**WORK INSTRUCTIONS**
Please reproduce the data exactly, excluding any pictures it contains.

**RECORDS SUPPLIED**
###
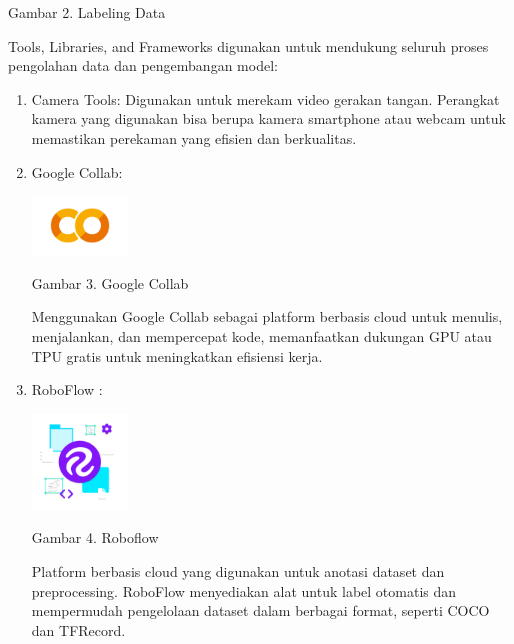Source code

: \documentclass[12pt,a4paper]{article}
\begin{document}
\begin{center}
    Gambar 2. Labeling Data
\end{center}

Tools, Libraries, and Frameworks digunakan untuk mendukung seluruh proses pengolahan data dan pengembangan model:
\begin{enumerate}
    \item Camera Tools: Digunakan untuk merekam video gerakan tangan. Perangkat kamera yang digunakan bisa berupa kamera smartphone atau webcam untuk memastikan perekaman yang efisien dan berkualitas.
    \item Google Collab: 
    \begin{center}
        \includegraphics[width=0.2\textwidth]{images/3.png}
    \end{center}

    \begin{center}
        Gambar 3. Google Collab
    \end{center}
    Menggunakan Google Collab sebagai platform berbasis cloud untuk menulis, menjalankan, dan mempercepat kode, memanfaatkan dukungan GPU atau TPU gratis untuk meningkatkan efisiensi kerja.

    \item RoboFlow :
    \begin{center}
        \includegraphics[width=0.2\textwidth]{images/4.png}
    \end{center}

    \begin{center}
        Gambar 4. Roboflow
    \end{center}
    Platform berbasis cloud yang digunakan untuk anotasi dataset dan preprocessing. RoboFlow menyediakan alat untuk label otomatis dan mempermudah pengelolaan dataset dalam berbagai format, seperti COCO dan TFRecord.


\end{enumerate}
\end{document}
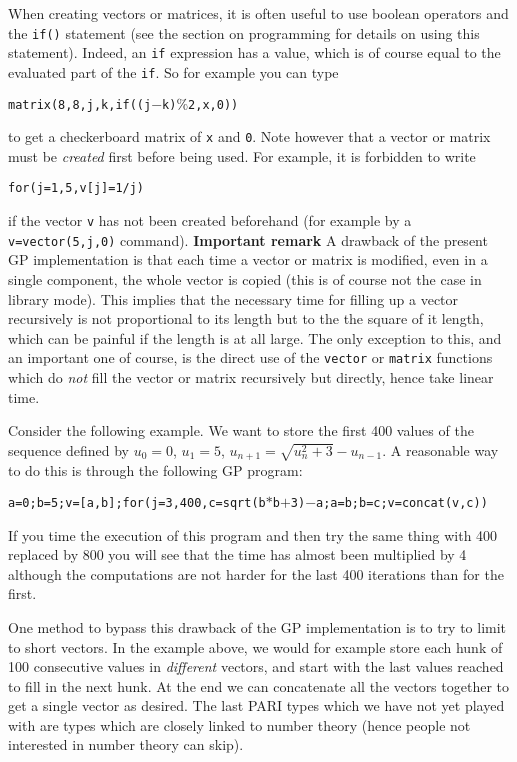 When creating vectors or matrices, it is often useful to use boolean operators
and the {\tt if()} statement (see the section on programming for details on
using this statement). Indeed, an {\tt if} expression has a value, which is of
course equal to the evaluated part of the {\tt if}. So for example you can
type

\centerline{{\tt matrix(8,8,j,k,if((j$-$k)$\%$2,x,0))} }

to get a checkerboard matrix of {\tt x} and {\tt 0}. Note however that a
vector or matrix must be {\it created} first before being used. For example,
it is forbidden to write 

\centerline{{\tt for(j=1,5,v[j]=1/j)}}

if the vector {\tt v} has not been created beforehand (for example by a
{\tt v=vector(5,j,0)} command).
\medskip
{\bf Important remark}
\medskip
A drawback of the present GP implementation is that each time a vector or
matrix is modified, even in a single component, the whole vector is copied
(this is of course not the case in library mode). This implies that the 
necessary time for filling up a vector recursively is not proportional to
its length but to the the square of it length, which can be painful if the
length is at all large. The only exception to this, and an important one of
course, is the direct use of the {\tt vector} or {\tt matrix} functions which
do {\it not} fill the vector or matrix recursively but directly, hence take
linear time.

Consider the following example. We want to store the first 400 values of the
sequence defined by $u_0=0$, $u_1=5$, $u_{n+1}=\sqrt{u_n^2+3}-u_{n-1}$.
A reasonable way to do this is through the following GP program:

{\tt a=0;b=5;v=[a,b];for(j=3,400,c=sqrt(b$*$b$+$3)$-$a;a=b;b=c;v=concat(v,c))}

If you time the execution of this program and then try the same thing with
400 replaced by 800 you will see that the time has almost been multiplied by
4 although the computations are not harder for the last 400 iterations than for
the first.

One method to bypass this drawback of the GP implementation is to try to limit
to short vectors. In the example above, we would for example store each hunk of
100 consecutive values in {\it different} vectors, and start with the last 
values reached to fill in the next hunk. At the end we can concatenate all the
vectors together to get a single vector as desired.
\medskip
The last PARI types which we have not yet played with are types which are
closely linked to number theory (hence people not interested in number theory
can skip).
###
**REPLY TO THE EXERCISE**
Source code

: \documentclass[12pt,a4paper]{article}
\begin{document}
\begin{center}
    Gambar 2. Labeling Data
\end{center}

Tools, Libraries, and Frameworks digunakan untuk mendukung seluruh proses pengolahan data dan pengembangan model:
\begin{enumerate}
    \item Camera Tools: Digunakan untuk merekam video gerakan tangan. Perangkat kamera yang digunakan bisa berupa kamera smartphone atau webcam untuk memastikan perekaman yang efisien dan berkualitas.
    \item Google Collab: 
    \begin{center}
        \includegraphics[width=0.2\textwidth]{images/3.png}
    \end{center}

    \begin{center}
        Gambar 3. Google Collab
    \end{center}
    Menggunakan Google Collab sebagai platform berbasis cloud untuk menulis, menjalankan, dan mempercepat kode, memanfaatkan dukungan GPU atau TPU gratis untuk meningkatkan efisiensi kerja.

    \item RoboFlow :
    \begin{center}
        \includegraphics[width=0.2\textwidth]{images/4.png}
    \end{center}

    \begin{center}
        Gambar 4. Roboflow
    \end{center}
    Platform berbasis cloud yang digunakan untuk anotasi dataset dan preprocessing. RoboFlow menyediakan alat untuk label otomatis dan mempermudah pengelolaan dataset dalam berbagai format, seperti COCO dan TFRecord.


\end{enumerate}
\end{document}
 When creating vectors or matrices, it is often useful to use boolean operators
and the {\tt if()} statement (see the section on programming for details on
using this statement). Indeed, an {\tt if} expression has a value, which is of
course equal to the evaluated part of the {\tt if}. So for example you can
type

\centerline{{\tt matrix(8,8,j,k,if((j$-$k)$\%$2,x,0))} }

to get a checkerboard matrix of {\tt x} and {\tt 0}. Note however that a
vector or matrix must be {\it created} first before being used. For example,
it is forbidden to write 

\centerline{{\tt for(j=1,5,v[j]=1/j)}}

if the vector {\tt v} has not been created beforehand (for example by a
{\tt v=vector(5,j,0)} command).
\medskip
{\bf Important remark}
\medskip
A drawback of the present GP implementation is that each time a vector or
matrix is modified, even in a single component, the whole vector is copied
(this is of course not the case in library mode). This implies that the 
necessary time for filling up a vector recursively is not proportional to
its length but to the the square of it length, which can be painful if the
length is at all large. The only exception to this, and an important one of
course, is the direct use of the {\tt vector} or {\tt matrix} functions which
do {\it not} fill the vector or matrix recursively but directly, hence take
linear time.

Consider the following example. We want to store the first 400 values of the
sequence defined by $u_0=0$, $u_1=5$, $u_{n+1}=\sqrt{u_n^2+3}-u_{n-1}$.
A reasonable way to do this is through the following GP program:

{\tt a=0;b=5;v=[a,b];for(j=3,400,c=sqrt(b$*$b$+$3)$-$a;a=b;b=c;v=concat(v,c))}

If you time the execution of this program and then try the same thing with
400 replaced by 800 you will see that the time has almost been multiplied by
4 although the computations are not harder for the last 400 iterations than for
the first.

One method to bypass this drawback of the GP implementation is to try to limit
to short vectors. In the example above, we would for example store each hunk of
100 consecutive values in {\it different} vectors, and start with the last 
values reached to fill in the next hunk. At the end we can concatenate all the
vectors together to get a single vector as desired.
\medskip
The last PARI types which we have not yet played with are types which are
closely linked to number theory (hence people not interested in number theory
can skip).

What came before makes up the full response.